Outra questão delicada, acentuada com a triagem ampliada por MS/MS nos EUA, foi a perda do poder do Estado sobre as políticas de saúde pública, determinando gastos de forma desorganizada e desviando recursos de outras áreas. A privatização reduziu a jurisdição do Estado sobre a política pública de saúde. O uso voluntário pelos pais da triagem privada criou uma segunda triagem, não universal, determinada pelo conhecimento seletivo dos pais e pela capacidade de pagar64.

Companhias privadas de triagem estão progressivamente envolvidas na triagem neonatal em praticamente todos os estados estadunidenses e competem com o sistema público para oferecer um serviço pago para diagnóstico de MCAD e outras 50 doenças metabólicas.

Esta questão toca em outro aspecto ético fundamental, a eqüidade, ou seja, direito igual para todos. De acordo com este princípio, a triagem neonatal deve ser universal, não sendo aceitável a oferta diferenciada, dentro de um mesmo país, de painéis de triagem diferenciados2,26,59,60.

São considerados aspectos negativos da triagem ampliada o nível de estresse desencadeado nas famílias das crianças com resultados falso-positivos34 e aumento dos custos de longo prazo, sem que se saiba, até o momento, se compensam os benefícios.

Estas são apenas algumas das questões éticas, relativas à triagem neonatal, que são abordadas atualmente. É importante para os pediatras conhecê-las e discuti-las, para que se preparem para responder a desafios que certamente surgirão com os avanços da genética. É difícil prever todas as futuras possibilidades da tecnologia do DNA, sendo que, já de imediato, as técnicas de microarrays trarão questionamentos bem mais complexos. Problemas éticos maiores devem surgir com o aumento da capacidade de detectar doenças de início na idade adulta, ou de susceptibilidade a doenças por meio dos exames realizados no recém-nascido . Em que circunstâncias isso será ético?

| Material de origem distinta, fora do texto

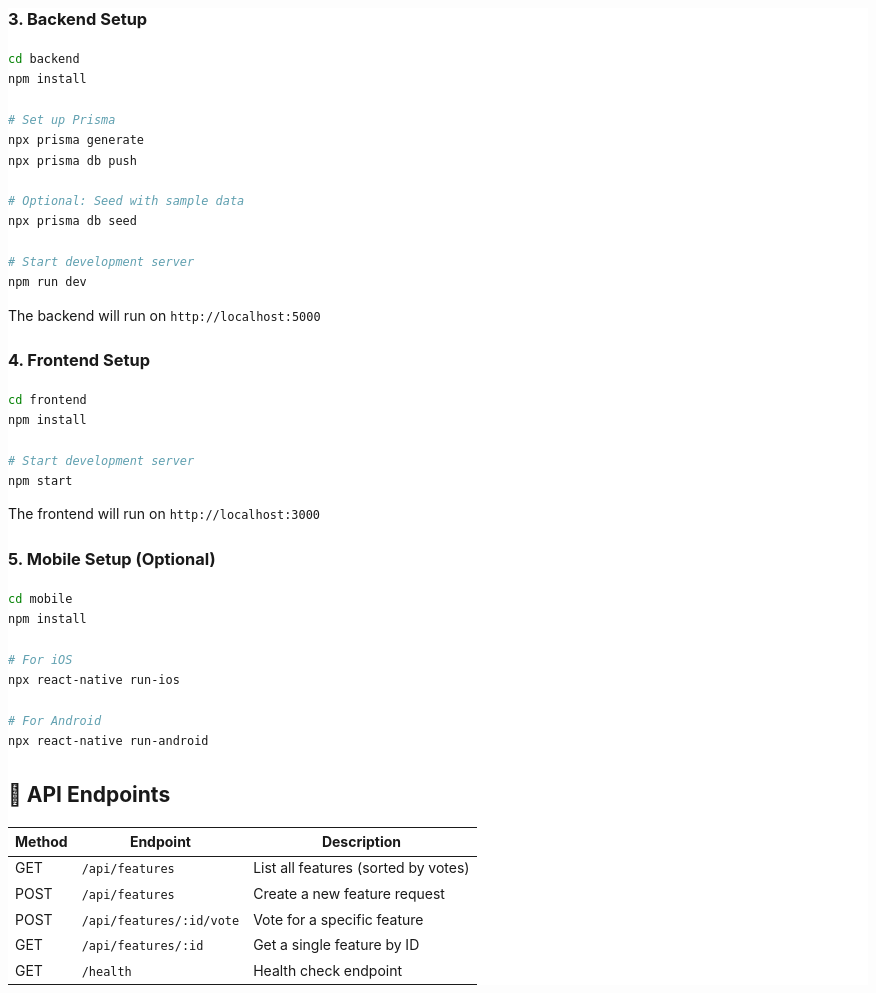 ### 3. Backend Setup

```bash
cd backend
npm install

# Set up Prisma
npx prisma generate
npx prisma db push

# Optional: Seed with sample data
npx prisma db seed

# Start development server
npm run dev
```

The backend will run on `http://localhost:5000`

### 4. Frontend Setup

```bash
cd frontend
npm install

# Start development server
npm start
```

The frontend will run on `http://localhost:3000`

### 5. Mobile Setup (Optional)

```bash
cd mobile
npm install

# For iOS
npx react-native run-ios

# For Android
npx react-native run-android
```

## 📡 API Endpoints

| Method | Endpoint | Description |
|--------|----------|-------------|
| GET | `/api/features` | List all features (sorted by votes) |
| POST | `/api/features` | Create a new feature request |
| POST | `/api/features/:id/vote` | Vote for a specific feature |
| GET | `/api/features/:id` | Get a single feature by ID |
| GET | `/health` | Health check endpoint |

É necessário iniciar o debate destes temas63.

Conclusões

A triagem neonatal é o maior programa de saúde pública ligado à genética em todo o mundo. Trata-se de um sistema de cinco etapas, geralmente conduzido pelo sistema público de saúde. Embora o pediatra ocupe um lugar proeminente, o seu conhecimento das doenças triadas, do tratamento e do prognóstico é pequeno.

O Brasil conta com um programa de triagem neonatal que segue as diretrizes internacionais adequadamente. O painel de doenças triadas é correspondente ao de alguns países desenvolvidos. À medida que se consolide, novas doenças devem ser introduzidas.

A triagem ampliada pela MS/MS parece ser irreversível, pois representa um avanço técnico considerável. No entanto, para se consolidar, precisa responder a algumas questões médicas e éticas.

A triagem neonatal apresenta problemas éticos que necessitam ser discutidos, pois eles apenas começam a delinear desafios éticos maiores que a triagem baseada em biologia molecular certamente trará.